”Yes-minister-law” to hide political documents from the public
Danish parliamentarians get ready to adopt a new access law with politically sensitive documents kept secret by definition. Undemocratic and outrageously arrogant, critics say about the ”Yes-Minister-law”.
Denmark's reputation as a pro-transparent country is at stake, warns leading expert in media law Oluf Jørgensen:
”This will draw international attention,” he says, pointing at a unique possibility to conceal reports from a minister to a closed circle of parliamentarians:
”This is in clear breach with the principle of division of powers”
Tim Knudsen, a professor in political science has a similar comment:
”Slotsholmen (home of the parliament and governmental departments on a tiny island in Copenhagen) shields itself and weakens democracy.”
These comments are triggered by a proposed new legislation on access to official documents.

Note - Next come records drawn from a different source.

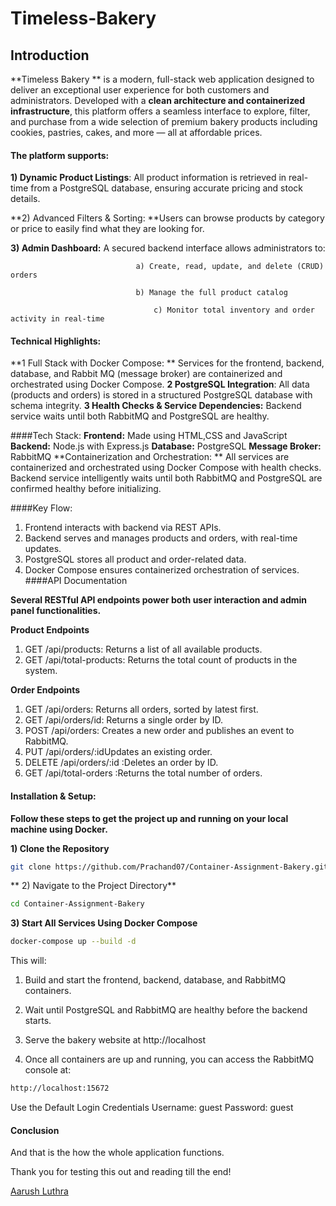 # Timeless-Bakery

## **Introduction**
**Timeless Bakery ** is a modern, full-stack web application designed to deliver an exceptional user experience for both customers and administrators. Developed with a **clean architecture and containerized infrastructure**, this platform offers a seamless interface to explore, filter, and purchase from a wide selection of premium bakery products including cookies, pastries, cakes, and more — all at affordable prices.

#### **The platform supports:**

**1) Dynamic Product Listings**: All product information is retrieved in real-time from a PostgreSQL database, ensuring accurate pricing and stock details.

**2) Advanced Filters & Sorting: **Users can browse products by category or price to easily find what they are looking for.

**3) Admin Dashboard:** A secured backend interface allows administrators to:

								a) Create, read, update, and delete (CRUD) orders

								b) Manage the full product catalog

							        c) Monitor total inventory and order activity in real-time

#### **Technical Highlights**:

**1 Full Stack with Docker Compose: ** Services for the frontend, backend, database, and Rabbit MQ (message broker) are containerized and orchestrated using Docker Compose.
**2 PostgreSQL Integration**: All data (products and orders) is stored in a structured PostgreSQL database with schema integrity.
**3 Health Checks & Service Dependencies:** Backend service waits until both RabbitMQ and PostgreSQL are healthy.

####Tech Stack:
**Frontend:** Made using HTML,CSS and JavaScript
**Backend:** Node.js with Express.js
**Database:** PostgreSQL
**Message Broker:** RabbitMQ
**Containerization and Orchestration: ** All services are containerized and orchestrated using Docker Compose with health checks. Backend service intelligently waits until both RabbitMQ and PostgreSQL are confirmed healthy before initializing.

####Key Flow:

1) Frontend interacts with backend via REST APIs.
2) Backend serves and manages products and orders, with real-time updates.
3) PostgreSQL stores all product and order-related data.
4) Docker Compose ensures containerized orchestration of services.
####API Documentation

**Several RESTful API endpoints power both user interaction and admin panel functionalities.**

 **Product Endpoints**
1) GET /api/products: Returns a list of all available products.
2) GET /api/total-products: Returns the total count of products in the system.

**Order Endpoints**
1) GET /api/orders: Returns all orders, sorted by latest first.
2) GET /api/orders/id: Returns a single order by ID.
3) POST /api/orders: Creates a new order and publishes an event to RabbitMQ.
4) PUT /api/orders/:idUpdates an existing order.
5) DELETE /api/orders/:id :Deletes an order by ID.
6) GET /api/total-orders :Returns the total number of orders.

#### Installation & Setup:
**Follow these steps to get the project up and running on your local machine using Docker.**

**1) Clone the Repository**
```bash
git clone https://github.com/Prachand07/Container-Assignment-Bakery.git
```
** 2) Navigate to the Project Directory**
```bash
cd Container-Assignment-Bakery

```
**3) Start All Services Using Docker Compose**
```bash
docker-compose up --build -d
```
This will: 

1) Build and start the frontend, backend, database, and RabbitMQ containers.

2) Wait until PostgreSQL and RabbitMQ are healthy before the backend starts.

3) Serve the bakery website at http://localhost

4) Once all containers are up and running, you can access the RabbitMQ console at:
```bash
http://localhost:15672
```
Use the Default Login Credentials
Username:  guest
Password: guest

#### Conclusion
And that is the how the whole application functions. 

Thank you for testing this out and reading till the end!

[Aarush Luthra](https://www.linkedin.com/in/aarush27/ "Aarush Luthra")


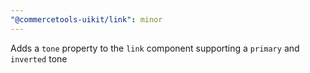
 ```yaml
---
"@commercetools-uikit/link": minor
---
```


Adds a `tone` property to the `link` component supporting a `primary` and `inverted` tone
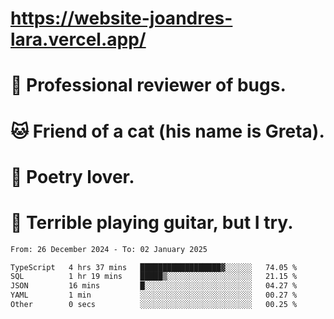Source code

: # https://website-joandres-lara.vercel.app/
# 🐛 Professional reviewer of bugs.
# 🐱 Friend of a cat (his name is Greta).
# 📜 Poetry lover.
# 🎸 Terrible playing guitar, but I try.

<!--START_SECTION:waka-->

```txt
From: 26 December 2024 - To: 02 January 2025

TypeScript   4 hrs 37 mins   ██████████████████▓░░░░░░   74.05 %
SQL          1 hr 19 mins    █████▒░░░░░░░░░░░░░░░░░░░   21.15 %
JSON         16 mins         █░░░░░░░░░░░░░░░░░░░░░░░░   04.27 %
YAML         1 min           ░░░░░░░░░░░░░░░░░░░░░░░░░   00.27 %
Other        0 secs          ░░░░░░░░░░░░░░░░░░░░░░░░░   00.25 %
```

<!--END_SECTION:waka-->
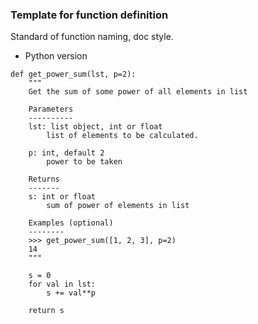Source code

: ### Template for function definition

Standard of function naming, doc style.

* Python version
```
def get_power_sum(lst, p=2):
    """
    Get the sum of some power of all elements in list
    
    Parameters
    ----------
    lst: list object, int or float
        list of elements to be calculated.
    
    p: int, default 2
        power to be taken
    
    Returns
    -------
    s: int or float
        sum of power of elements in list
    
    Examples (optional)
    --------
    >>> get_power_sum([1, 2, 3], p=2)
    14
    """
    
    s = 0
    for val in lst:
        s += val**p
     
    return s
```

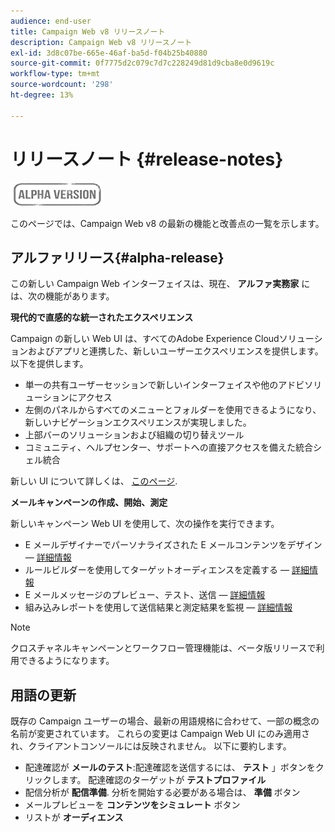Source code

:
 ```yaml
---
audience: end-user
title: Campaign Web v8 リリースノート
description: Campaign Web v8 リリースノート
exl-id: 3d8c07be-665e-46af-ba5d-f04b25b40880
source-git-commit: 0f7775d2c079c7d7c228249d81d9cba8e0d9619c
workflow-type: tm+mt
source-wordcount: '298'
ht-degree: 13%

---
```


# リリースノート {#release-notes}

![](../assets/do-not-localize/badge.png)

このページでは、Campaign Web v8 の最新の機能と改善点の一覧を示します。

## アルファリリース{#alpha-release}

この新しい Campaign Web インターフェイスは、現在、 **アルファ実務家** には、次の機能があります。

**現代的で直感的な統一されたエクスペリエンス**

Campaign の新しい Web UI は、すべてのAdobe Experience Cloudソリューションおよびアプリと連携した、新しいユーザーエクスペリエンスを提供します。 以下を提供します。

* 単一の共有ユーザーセッションで新しいインターフェイスや他のアドビソリューションにアクセス
* 左側のパネルからすべてのメニューとフォルダーを使用できるようになり、新しいナビゲーションエクスペリエンスが実現しました。
* 上部バーのソリューションおよび組織の切り替えツール
* コミュニティ、ヘルプセンター、サポートへの直接アクセスを備えた統合シェル統合
<!--
No search and pulse notifications in Alpha
-->

新しい UI について詳しくは、 [このページ](../get-started/user-interface.md).

**メールキャンペーンの作成、開始、測定**

新しいキャンペーン Web UI を使用して、次の操作を実行できます。

* E メールデザイナーでパーソナライズされた E メールコンテンツをデザイン — [詳細情報](../content/edit-content.md)
* ルールビルダーを使用してターゲットオーディエンスを定義する — [詳細情報](../audience/about-audiences.md)
* E メールメッセージのプレビュー、テスト、送信 — [詳細情報](../monitor/prepare-send.md)
* 組み込みレポートを使用して送信結果と測定結果を監視 — [詳細情報](../reporting/reports.md)

<!--
add info somewhere to remind users that
* they still have access to their console (+ link to v8 console doc)
* they keep their existing data (example: will be able to use their existing delivery templates to create deliveries)
-->

>[!NOTE]
>
>クロスチャネルキャンペーンとワークフロー管理機能は、ベータ版リリースで利用できるようになります。

## 用語の更新

既存の Campaign ユーザーの場合、最新の用語規格に合わせて、一部の概念の名前が変更されています。 これらの変更は Campaign Web UI にのみ適用され、クライアントコンソールには反映されません。 以下に要約します。

* 配達確認が **メールのテスト**:配達確認を送信するには、 **テスト** 」ボタンをクリックします。 配達確認のターゲットが **テストプロファイル**
* 配信分析が **配信準備**. 分析を開始する必要がある場合は、 **準備** ボタン
* メールプレビューを **コンテンツをシミュレート** ボタン
* リストが **オーディエンス**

One single paragraph causes the uproar:
”The right of access does not include internal documents and information exchanged at a time when there is specific reason to believe that a minister has or will have a need for the advice from an civil service and assistance between:
1) A ministry department and its subordinate authorities.
2) Various ministries.”
An agreement culture
In a previous version, tabled by the then liberal-conservative government, this clause was explicitly called exemption for ”services to ministers”. This should not be mixed up with ”internal working papers”, known in many access laws, as the exemption covers documents in their final version as well as document sent to and from different ministerial department and authorities.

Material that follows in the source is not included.